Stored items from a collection
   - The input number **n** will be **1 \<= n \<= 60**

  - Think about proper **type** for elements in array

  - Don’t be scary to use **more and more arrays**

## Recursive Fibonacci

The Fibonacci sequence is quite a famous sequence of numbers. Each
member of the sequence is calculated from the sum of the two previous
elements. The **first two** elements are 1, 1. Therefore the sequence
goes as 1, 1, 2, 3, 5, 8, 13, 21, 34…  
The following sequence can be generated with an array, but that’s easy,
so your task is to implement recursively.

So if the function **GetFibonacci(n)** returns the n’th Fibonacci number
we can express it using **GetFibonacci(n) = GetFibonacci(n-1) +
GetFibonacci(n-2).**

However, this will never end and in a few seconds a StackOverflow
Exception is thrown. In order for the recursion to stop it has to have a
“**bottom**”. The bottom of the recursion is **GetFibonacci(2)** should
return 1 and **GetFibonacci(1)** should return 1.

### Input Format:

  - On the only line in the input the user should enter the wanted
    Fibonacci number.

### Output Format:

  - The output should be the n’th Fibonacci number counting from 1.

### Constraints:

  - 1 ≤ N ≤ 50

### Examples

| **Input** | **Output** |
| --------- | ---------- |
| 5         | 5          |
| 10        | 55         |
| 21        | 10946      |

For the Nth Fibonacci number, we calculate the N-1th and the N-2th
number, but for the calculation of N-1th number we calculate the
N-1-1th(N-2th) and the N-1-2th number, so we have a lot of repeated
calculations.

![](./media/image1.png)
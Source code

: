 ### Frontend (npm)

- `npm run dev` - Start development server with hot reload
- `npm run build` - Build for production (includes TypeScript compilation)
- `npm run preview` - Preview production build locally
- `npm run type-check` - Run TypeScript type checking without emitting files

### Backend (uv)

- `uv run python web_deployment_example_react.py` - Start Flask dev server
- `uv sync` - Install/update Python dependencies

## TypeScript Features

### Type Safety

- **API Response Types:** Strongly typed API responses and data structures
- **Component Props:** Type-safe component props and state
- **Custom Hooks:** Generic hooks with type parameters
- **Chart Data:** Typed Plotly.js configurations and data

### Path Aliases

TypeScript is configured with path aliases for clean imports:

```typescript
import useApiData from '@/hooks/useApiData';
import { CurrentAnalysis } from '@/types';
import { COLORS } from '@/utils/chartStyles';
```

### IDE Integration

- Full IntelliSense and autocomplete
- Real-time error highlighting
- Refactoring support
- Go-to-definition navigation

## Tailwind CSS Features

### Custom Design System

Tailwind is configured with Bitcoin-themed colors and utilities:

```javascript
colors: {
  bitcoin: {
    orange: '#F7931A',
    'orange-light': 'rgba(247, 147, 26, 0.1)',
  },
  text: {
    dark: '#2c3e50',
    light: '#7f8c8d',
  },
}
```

# EXERCISE DESCRIPTION:
Copy only this part of the entries above: the line with "- The output", the line with "- **Custom Hooks:**", and the lines between, all exactly as written.

# TASK ANSWER:
  - The output should be the n’th Fibonacci number counting from 1.

### Constraints:

  - 1 ≤ N ≤ 50

### Examples

| **Input** | **Output** |
| --------- | ---------- |
| 5         | 5          |
| 10        | 55         |
| 21        | 10946      |

For the Nth Fibonacci number, we calculate the N-1th and the N-2th
number, but for the calculation of N-1th number we calculate the
N-1-1th(N-2th) and the N-1-2th number, so we have a lot of repeated
calculations.

![](./media/image1.png)
Source code

: ### Frontend (npm)

- `npm run dev` - Start development server with hot reload
- `npm run build` - Build for production (includes TypeScript compilation)
- `npm run preview` - Preview production build locally
- `npm run type-check` - Run TypeScript type checking without emitting files

### Backend (uv)

- `uv run python web_deployment_example_react.py` - Start Flask dev server
- `uv sync` - Install/update Python dependencies

## TypeScript Features

### Type Safety

- **API Response Types:** Strongly typed API responses and data structures
- **Component Props:** Type-safe component props and state
- **Custom Hooks:** Generic hooks with type parameters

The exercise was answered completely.